Я застываю на месте. Левой рукой Джонни обнимает какого-то потрепанного парня, а правой сжимает пустую бутылку из-под виски. Он чуть не опрокидывается на спину, так сильно хохочет.

— Джонни! — ору я.

— Мегера! — Он выглядит до неприличия довольным и неровно идет ко мне, таща юношу следом. — Билл! — кричит он, отпуская парня и бутылку виски, которая вдребезги разбивается о землю. Раскрывает объятья Биллу, который вместе с охранниками безуспешно старается разогнать зевак. Джонни вновь поворачивается ко мне и душит в объятьях, наваливаясь все весом так, что я еле удерживаюсь на ногах. От него несет смесью перегара, курева и блевотины. Не тот аромат, который в обозримом будущем захотят разлить по бутылкам и превратить в одобренный самим Джонни Джефферсоном парфюм.

— Давай-ка отвезем тебя обратно в отель. — Дышу ртом, дабы избежать зловония, и пытаюсь тащить его сквозь толпу. Многие по-прежнему щелкают фотоаппаратами. Очевидно, пьяный Джонни привлекает туристов гораздо больше, нежели возвышающееся за нами трехсотметровое строение.

— Погоди-погоди! — Джонни тянет меня назад. — Пойдем познакомимся с моими новыми друзьями. — Он резко поворачивается и хватает меня за руку, утаскивая обратно к мосту, где выстроились большие коробки. Некоторые из них накрыты пластиком и тряпьем. Похоже, там проживает компания бездомных.

— Джонни, я думаю, не стоит. — Изо всех сил дергаю его за руку, пытаясь сопротивляться.

— Как тебе не стыдно, Мегера. Они тоже люди, знаешь ли. — Он снова смеется как сумасшедший. — Слушай, Мегера, слушай, — говорит он, затем кричит небольшой группке малолетних обездоленных перед собой: — Скажите это! Скажите!

— А во-о-о-о-о-о-о-от и Джонни! — отвечает один из них.

— Слушай, Мегера, слушай. Скажи еще раз!

— А во-о-о-о-о-о-о-от и Джонни! — исполняет тот же парень.

Джонни восторженно поворачивается ко мне.

— А во-о-о-о-о-о-о-от и Джонни! — горланит он. — А во-о-о-о-о-о-о-от и Джонни!

В этот момент Билл и охранники прорываются сквозь толпу и тащат его к машине.

— Быстро! Поехали! — орет шоферу Билл.

— Vite! Dépêchez-vous! — повторяю я его слова на французском.
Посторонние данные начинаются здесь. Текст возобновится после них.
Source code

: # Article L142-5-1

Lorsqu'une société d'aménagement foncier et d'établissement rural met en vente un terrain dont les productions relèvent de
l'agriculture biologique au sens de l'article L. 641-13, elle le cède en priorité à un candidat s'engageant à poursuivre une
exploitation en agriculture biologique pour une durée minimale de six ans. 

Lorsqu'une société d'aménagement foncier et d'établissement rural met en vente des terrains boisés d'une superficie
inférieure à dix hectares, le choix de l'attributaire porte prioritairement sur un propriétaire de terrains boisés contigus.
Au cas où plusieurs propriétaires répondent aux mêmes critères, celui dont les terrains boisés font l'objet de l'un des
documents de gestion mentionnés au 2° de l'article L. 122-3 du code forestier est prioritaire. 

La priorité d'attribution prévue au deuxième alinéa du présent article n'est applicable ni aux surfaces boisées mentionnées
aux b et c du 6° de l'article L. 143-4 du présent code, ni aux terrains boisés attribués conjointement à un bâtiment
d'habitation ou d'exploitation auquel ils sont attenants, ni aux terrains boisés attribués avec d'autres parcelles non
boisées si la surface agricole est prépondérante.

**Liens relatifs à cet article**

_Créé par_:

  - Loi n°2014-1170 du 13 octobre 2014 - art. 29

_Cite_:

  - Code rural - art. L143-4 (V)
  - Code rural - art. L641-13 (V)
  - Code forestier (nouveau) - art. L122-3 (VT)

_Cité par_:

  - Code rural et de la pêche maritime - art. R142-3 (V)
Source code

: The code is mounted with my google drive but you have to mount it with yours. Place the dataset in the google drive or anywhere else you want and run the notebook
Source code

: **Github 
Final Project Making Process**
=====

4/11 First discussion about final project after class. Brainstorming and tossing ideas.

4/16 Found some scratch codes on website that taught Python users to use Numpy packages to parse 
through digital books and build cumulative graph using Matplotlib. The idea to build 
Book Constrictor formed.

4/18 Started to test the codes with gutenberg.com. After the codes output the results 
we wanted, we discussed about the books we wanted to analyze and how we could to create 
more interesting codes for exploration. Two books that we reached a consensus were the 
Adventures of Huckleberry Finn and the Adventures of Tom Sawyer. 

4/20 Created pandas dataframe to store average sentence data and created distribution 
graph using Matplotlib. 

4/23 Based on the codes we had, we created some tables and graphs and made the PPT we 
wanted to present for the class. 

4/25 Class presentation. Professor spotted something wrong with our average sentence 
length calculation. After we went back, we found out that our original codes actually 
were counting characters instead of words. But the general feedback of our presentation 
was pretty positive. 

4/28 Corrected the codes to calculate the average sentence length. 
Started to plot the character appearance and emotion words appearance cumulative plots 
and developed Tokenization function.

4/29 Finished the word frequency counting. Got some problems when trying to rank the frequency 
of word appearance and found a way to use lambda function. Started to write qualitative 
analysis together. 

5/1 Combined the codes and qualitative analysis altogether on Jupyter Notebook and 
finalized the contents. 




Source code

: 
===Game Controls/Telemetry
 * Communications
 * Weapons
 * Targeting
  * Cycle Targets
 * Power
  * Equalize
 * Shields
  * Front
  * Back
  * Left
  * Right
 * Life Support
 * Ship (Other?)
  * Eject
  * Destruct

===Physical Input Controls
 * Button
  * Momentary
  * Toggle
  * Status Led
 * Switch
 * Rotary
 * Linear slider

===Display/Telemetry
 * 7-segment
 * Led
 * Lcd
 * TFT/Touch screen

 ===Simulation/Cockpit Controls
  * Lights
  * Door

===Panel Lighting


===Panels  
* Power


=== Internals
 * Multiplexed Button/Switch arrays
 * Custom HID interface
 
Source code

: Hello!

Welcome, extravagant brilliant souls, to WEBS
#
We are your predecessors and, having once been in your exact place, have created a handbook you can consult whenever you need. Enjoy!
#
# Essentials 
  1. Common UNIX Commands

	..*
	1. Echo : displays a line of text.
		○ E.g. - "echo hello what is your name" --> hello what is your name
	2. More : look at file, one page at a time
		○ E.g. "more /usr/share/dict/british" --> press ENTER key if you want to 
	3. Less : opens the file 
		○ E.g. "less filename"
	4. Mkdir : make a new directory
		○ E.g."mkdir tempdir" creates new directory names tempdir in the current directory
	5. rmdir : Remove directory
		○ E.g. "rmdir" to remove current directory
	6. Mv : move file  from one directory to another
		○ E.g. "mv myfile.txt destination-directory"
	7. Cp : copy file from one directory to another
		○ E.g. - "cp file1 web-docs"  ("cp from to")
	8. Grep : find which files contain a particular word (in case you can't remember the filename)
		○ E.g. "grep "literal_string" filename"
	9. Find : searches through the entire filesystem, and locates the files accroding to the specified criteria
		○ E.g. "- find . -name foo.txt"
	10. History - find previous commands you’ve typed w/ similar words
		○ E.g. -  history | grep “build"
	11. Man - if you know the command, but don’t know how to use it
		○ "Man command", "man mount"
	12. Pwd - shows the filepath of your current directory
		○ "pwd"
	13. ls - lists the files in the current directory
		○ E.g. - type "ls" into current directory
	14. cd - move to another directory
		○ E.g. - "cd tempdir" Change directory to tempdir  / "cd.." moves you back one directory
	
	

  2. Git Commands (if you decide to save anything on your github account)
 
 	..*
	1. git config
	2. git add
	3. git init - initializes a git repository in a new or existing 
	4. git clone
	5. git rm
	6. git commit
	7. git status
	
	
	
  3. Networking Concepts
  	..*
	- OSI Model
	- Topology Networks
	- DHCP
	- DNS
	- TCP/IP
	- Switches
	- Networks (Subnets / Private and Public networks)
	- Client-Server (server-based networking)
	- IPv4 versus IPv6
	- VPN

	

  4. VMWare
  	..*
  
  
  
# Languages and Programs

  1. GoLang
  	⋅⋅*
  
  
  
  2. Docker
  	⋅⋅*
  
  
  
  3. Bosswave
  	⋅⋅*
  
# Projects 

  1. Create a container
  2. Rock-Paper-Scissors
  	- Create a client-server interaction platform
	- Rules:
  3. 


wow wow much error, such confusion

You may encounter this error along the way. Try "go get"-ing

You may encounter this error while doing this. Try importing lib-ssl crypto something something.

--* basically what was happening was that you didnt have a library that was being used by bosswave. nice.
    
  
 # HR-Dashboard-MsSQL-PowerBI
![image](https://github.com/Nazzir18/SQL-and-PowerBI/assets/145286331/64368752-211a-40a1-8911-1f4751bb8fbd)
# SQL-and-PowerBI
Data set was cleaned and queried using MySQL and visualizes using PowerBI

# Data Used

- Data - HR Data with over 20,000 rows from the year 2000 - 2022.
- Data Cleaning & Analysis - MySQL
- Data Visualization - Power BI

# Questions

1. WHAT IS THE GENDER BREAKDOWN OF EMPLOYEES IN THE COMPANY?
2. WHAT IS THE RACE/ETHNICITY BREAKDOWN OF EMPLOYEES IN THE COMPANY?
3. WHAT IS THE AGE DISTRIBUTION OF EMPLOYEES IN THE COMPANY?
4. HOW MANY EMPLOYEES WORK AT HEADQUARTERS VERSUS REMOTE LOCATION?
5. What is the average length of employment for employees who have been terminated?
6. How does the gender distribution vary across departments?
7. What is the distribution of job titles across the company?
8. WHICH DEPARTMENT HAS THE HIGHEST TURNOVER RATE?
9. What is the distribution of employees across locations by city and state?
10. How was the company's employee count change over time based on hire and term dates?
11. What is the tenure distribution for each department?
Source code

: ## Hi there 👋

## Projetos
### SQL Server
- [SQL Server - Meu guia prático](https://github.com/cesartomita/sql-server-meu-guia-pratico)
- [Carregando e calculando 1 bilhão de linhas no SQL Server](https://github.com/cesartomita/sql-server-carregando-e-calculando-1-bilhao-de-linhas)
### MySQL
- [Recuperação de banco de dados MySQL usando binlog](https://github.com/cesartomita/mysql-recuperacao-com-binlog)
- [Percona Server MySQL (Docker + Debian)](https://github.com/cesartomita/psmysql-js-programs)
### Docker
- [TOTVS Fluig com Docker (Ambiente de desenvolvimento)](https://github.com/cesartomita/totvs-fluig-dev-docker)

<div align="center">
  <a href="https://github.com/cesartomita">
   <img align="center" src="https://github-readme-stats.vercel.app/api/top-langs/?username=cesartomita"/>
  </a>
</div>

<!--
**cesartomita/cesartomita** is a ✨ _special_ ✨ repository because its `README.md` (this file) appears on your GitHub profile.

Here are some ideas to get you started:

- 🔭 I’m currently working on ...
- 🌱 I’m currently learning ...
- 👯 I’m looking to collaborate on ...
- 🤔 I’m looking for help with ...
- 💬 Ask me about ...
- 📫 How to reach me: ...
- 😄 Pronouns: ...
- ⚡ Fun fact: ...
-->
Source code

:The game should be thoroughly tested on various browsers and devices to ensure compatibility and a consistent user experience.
Джонни опускает стекло и высовывает голову наружу.

— А во-о-о-о-о-о-о-от и Джонни! — вопит он что есть мочи. — А во-о-о-о-о-о-о-от и Джонни!

Кто, черт возьми, этот человек? Пытаюсь взять его за руку, но он вырывает ее и истерически смеется.

Не находя себе места от беспокойства, набираю номер отеля и прошу портье вызвать доктора.

К тому времени, когда мы подъезжаем к отелю, Джонни заметно успокаивается, хотя нам все еще предстоит испытание по доставке его в номер, а не в гостиничный бар, как ему хочется. Расстилаю постель для Джонни, пока Билл снимает с него ботинки. Охранники стоят поблизости, на случай если опять потребуется помощь.

— Давай, приятель, — говорит Билл, усаживая Джонни на кровать.

— Мегера… — Джонни протягивает мне руку. — Подойди, Мегера.

Гляжу на Билла, который кивает, и подхожу к кровати. Джонни берет меня за руку.

— Ты хорошая девочка, — мямлит он и пытается усадить меня рядом.

— Джонни! Нет, приятель. — Билл умудряется грубо выдернуть мою руку, и Джонни откидывается на подушки, сонно мне улыбаясь.

Когда прибывает доктор, Джонни уже мирно похрапывает. После осмотра доктор решает, что Джонни просто нужно проспаться.

Билл падает в кресло.

— Я останусь с ним. А ты топай отдыхать, — грубовато отсылает он.

Я мешкаю.

— Иди! — настаивает он. — Нужно убедиться, что он не выбросится из окна перед завтрашним концертом.

— Билл, он не может выступать в таком состоянии, — резонно замечаю я.

— Да замолкни ты! — повышает он голос.

— Не затыкай меня, Билл!

— А ты не пытайся быть экспертом в том, чего не понимаешь! — Он грозит мне пальцем.

Я знаю, что этот спор мне не выиграть, и оставляю последнее слово за ним.